• Problem requirements: Transcribe the records exactly. Pictures do not belong in the transcription.

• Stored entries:
━━━━━━
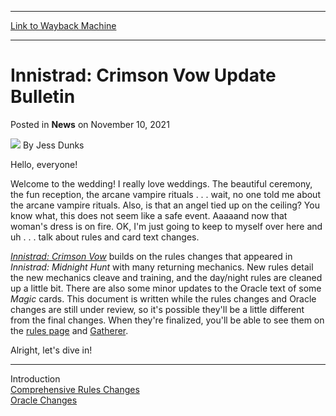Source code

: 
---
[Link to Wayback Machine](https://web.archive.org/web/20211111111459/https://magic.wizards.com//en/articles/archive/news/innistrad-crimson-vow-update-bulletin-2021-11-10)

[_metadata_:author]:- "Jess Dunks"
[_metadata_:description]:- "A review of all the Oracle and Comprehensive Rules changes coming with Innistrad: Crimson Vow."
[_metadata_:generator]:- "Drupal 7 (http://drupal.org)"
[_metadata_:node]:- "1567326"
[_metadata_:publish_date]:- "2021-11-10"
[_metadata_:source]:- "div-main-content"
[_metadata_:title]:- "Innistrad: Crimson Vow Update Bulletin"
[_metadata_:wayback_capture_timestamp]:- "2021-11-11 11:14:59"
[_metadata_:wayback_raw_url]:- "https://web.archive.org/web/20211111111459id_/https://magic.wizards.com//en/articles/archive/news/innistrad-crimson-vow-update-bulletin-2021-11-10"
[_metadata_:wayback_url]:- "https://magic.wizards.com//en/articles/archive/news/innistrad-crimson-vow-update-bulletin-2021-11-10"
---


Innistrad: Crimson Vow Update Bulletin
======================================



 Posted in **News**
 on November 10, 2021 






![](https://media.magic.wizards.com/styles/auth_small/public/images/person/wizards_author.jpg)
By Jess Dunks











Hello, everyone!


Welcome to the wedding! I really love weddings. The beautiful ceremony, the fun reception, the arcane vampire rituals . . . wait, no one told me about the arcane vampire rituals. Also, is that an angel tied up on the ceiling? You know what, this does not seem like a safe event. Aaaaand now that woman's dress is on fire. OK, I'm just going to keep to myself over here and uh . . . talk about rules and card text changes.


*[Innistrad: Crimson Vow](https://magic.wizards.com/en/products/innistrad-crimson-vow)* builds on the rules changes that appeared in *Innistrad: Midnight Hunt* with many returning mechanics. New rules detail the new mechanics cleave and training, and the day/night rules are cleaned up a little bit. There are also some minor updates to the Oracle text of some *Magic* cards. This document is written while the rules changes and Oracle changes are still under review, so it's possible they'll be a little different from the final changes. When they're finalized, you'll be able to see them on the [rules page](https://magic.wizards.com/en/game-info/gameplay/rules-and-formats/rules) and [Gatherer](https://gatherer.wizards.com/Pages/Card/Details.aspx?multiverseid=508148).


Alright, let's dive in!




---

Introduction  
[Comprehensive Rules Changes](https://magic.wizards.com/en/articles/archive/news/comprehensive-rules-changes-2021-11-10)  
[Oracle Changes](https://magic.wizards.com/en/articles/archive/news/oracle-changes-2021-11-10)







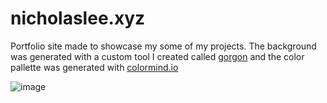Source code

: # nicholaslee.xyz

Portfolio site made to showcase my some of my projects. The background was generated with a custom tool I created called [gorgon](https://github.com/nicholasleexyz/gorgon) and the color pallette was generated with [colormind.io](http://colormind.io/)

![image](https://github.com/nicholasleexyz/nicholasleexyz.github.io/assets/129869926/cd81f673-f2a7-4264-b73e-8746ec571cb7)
━━━━━━
• Reply:
Source code

: 
---
[Link to Wayback Machine](https://web.archive.org/web/20211111111459/https://magic.wizards.com//en/articles/archive/news/innistrad-crimson-vow-update-bulletin-2021-11-10)

[_metadata_:author]:- "Jess Dunks"
[_metadata_:description]:- "A review of all the Oracle and Comprehensive Rules changes coming with Innistrad: Crimson Vow."
[_metadata_:generator]:- "Drupal 7 (http://drupal.org)"
[_metadata_:node]:- "1567326"
[_metadata_:publish_date]:- "2021-11-10"
[_metadata_:source]:- "div-main-content"
[_metadata_:title]:- "Innistrad: Crimson Vow Update Bulletin"
[_metadata_:wayback_capture_timestamp]:- "2021-11-11 11:14:59"
[_metadata_:wayback_raw_url]:- "https://web.archive.org/web/20211111111459id_/https://magic.wizards.com//en/articles/archive/news/innistrad-crimson-vow-update-bulletin-2021-11-10"
[_metadata_:wayback_url]:- "https://magic.wizards.com//en/articles/archive/news/innistrad-crimson-vow-update-bulletin-2021-11-10"
---


Innistrad: Crimson Vow Update Bulletin
======================================



 Posted in **News**
 on November 10, 2021 






![](https://media.magic.wizards.com/styles/auth_small/public/images/person/wizards_author.jpg)
By Jess Dunks











Hello, everyone!


Welcome to the wedding! I really love weddings. The beautiful ceremony, the fun reception, the arcane vampire rituals . . . wait, no one told me about the arcane vampire rituals. Also, is that an angel tied up on the ceiling? You know what, this does not seem like a safe event. Aaaaand now that woman's dress is on fire. OK, I'm just going to keep to myself over here and uh . . . talk about rules and card text changes.


*[Innistrad: Crimson Vow](https://magic.wizards.com/en/products/innistrad-crimson-vow)* builds on the rules changes that appeared in *Innistrad: Midnight Hunt* with many returning mechanics. New rules detail the new mechanics cleave and training, and the day/night rules are cleaned up a little bit. There are also some minor updates to the Oracle text of some *Magic* cards. This document is written while the rules changes and Oracle changes are still under review, so it's possible they'll be a little different from the final changes. When they're finalized, you'll be able to see them on the [rules page](https://magic.wizards.com/en/game-info/gameplay/rules-and-formats/rules) and [Gatherer](https://gatherer.wizards.com/Pages/Card/Details.aspx?multiverseid=508148).


Alright, let's dive in!




---

Introduction  
[Comprehensive Rules Changes](https://magic.wizards.com/en/articles/archive/news/comprehensive-rules-changes-2021-11-10)  
[Oracle Changes](https://magic.wizards.com/en/articles/archive/news/oracle-changes-2021-11-10)







Source code

: # nicholaslee.xyz

Portfolio site made to showcase my some of my projects. The background was generated with a custom tool I created called [gorgon](https://github.com/nicholasleexyz/gorgon) and the color pallette was generated with [colormind.io](http://colormind.io/)

![image](https://github.com/nicholasleexyz/nicholasleexyz.github.io/assets/129869926/cd81f673-f2a7-4264-b73e-8746ec571cb7)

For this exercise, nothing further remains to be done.